> [Excerpted data]:
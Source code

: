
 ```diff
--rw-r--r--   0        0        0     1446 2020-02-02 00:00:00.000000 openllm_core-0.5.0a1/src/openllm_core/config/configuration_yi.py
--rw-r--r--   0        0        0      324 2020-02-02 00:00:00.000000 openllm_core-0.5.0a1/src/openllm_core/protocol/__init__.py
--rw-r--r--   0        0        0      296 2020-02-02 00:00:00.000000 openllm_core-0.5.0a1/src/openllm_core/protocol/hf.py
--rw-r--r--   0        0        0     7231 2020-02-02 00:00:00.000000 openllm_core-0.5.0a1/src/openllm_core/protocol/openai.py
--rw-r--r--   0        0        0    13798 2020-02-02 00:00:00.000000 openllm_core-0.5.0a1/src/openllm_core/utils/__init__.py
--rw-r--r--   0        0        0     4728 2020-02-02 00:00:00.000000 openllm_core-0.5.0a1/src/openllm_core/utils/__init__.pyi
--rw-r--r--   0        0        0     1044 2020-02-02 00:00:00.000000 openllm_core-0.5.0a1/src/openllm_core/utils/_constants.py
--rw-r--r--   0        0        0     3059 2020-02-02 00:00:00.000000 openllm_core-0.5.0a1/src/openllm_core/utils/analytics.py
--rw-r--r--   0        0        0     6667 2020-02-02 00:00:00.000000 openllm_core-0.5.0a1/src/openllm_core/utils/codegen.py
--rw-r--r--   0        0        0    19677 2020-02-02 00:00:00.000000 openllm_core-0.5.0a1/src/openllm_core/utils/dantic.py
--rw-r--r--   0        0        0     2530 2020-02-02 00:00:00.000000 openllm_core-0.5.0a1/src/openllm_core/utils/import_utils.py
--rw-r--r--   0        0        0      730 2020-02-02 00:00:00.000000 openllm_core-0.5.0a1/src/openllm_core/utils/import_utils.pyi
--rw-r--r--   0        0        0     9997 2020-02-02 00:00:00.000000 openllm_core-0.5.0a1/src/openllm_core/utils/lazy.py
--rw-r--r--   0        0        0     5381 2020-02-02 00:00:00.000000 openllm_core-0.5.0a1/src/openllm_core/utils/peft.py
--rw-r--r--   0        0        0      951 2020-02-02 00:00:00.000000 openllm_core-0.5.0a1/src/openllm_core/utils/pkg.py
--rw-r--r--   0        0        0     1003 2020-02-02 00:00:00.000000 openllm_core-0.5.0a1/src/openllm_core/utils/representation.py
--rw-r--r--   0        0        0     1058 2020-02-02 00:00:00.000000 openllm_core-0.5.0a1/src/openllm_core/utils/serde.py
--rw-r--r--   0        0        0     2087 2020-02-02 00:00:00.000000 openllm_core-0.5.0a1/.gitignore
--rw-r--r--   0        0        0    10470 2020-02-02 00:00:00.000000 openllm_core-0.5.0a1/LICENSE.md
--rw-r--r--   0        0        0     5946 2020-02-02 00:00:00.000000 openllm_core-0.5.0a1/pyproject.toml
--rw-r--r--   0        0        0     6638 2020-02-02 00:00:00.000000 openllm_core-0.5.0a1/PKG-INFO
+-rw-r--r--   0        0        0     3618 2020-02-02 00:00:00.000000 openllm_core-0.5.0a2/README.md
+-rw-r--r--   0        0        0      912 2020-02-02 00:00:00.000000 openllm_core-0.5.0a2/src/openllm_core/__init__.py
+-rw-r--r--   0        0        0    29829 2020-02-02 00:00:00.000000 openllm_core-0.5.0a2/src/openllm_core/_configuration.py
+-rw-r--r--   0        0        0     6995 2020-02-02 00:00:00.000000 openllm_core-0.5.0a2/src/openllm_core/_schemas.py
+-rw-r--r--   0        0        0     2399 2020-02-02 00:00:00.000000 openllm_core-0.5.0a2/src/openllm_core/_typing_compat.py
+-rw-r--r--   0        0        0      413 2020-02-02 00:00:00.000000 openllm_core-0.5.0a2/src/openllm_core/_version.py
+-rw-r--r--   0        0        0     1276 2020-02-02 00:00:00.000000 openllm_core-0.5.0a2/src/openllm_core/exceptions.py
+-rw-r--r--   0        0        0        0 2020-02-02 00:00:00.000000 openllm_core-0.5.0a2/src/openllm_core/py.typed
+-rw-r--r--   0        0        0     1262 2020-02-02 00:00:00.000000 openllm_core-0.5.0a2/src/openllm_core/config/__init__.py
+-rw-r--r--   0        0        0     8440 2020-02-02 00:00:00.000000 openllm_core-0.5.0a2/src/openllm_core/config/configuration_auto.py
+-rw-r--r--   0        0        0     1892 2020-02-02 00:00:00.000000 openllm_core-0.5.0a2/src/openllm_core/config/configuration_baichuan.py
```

> [What is needed]:
Read the records above. Show each line that has the string "protocol".

> [Result below]:
--rw-r--r--   0        0        0      324 2020-02-02 00:00:00.000000 openllm_core-0.5.0a1/src/openllm_core/protocol/__init__.py
--rw-r--r--   0        0        0      296 2020-02-02 00:00:00.000000 openllm_core-0.5.0a1/src/openllm_core/protocol/hf.py
--rw-r--r--   0        0        0     7231 2020-02-02 00:00:00.000000 openllm_core-0.5.0a1/src/openllm_core/protocol/openai.py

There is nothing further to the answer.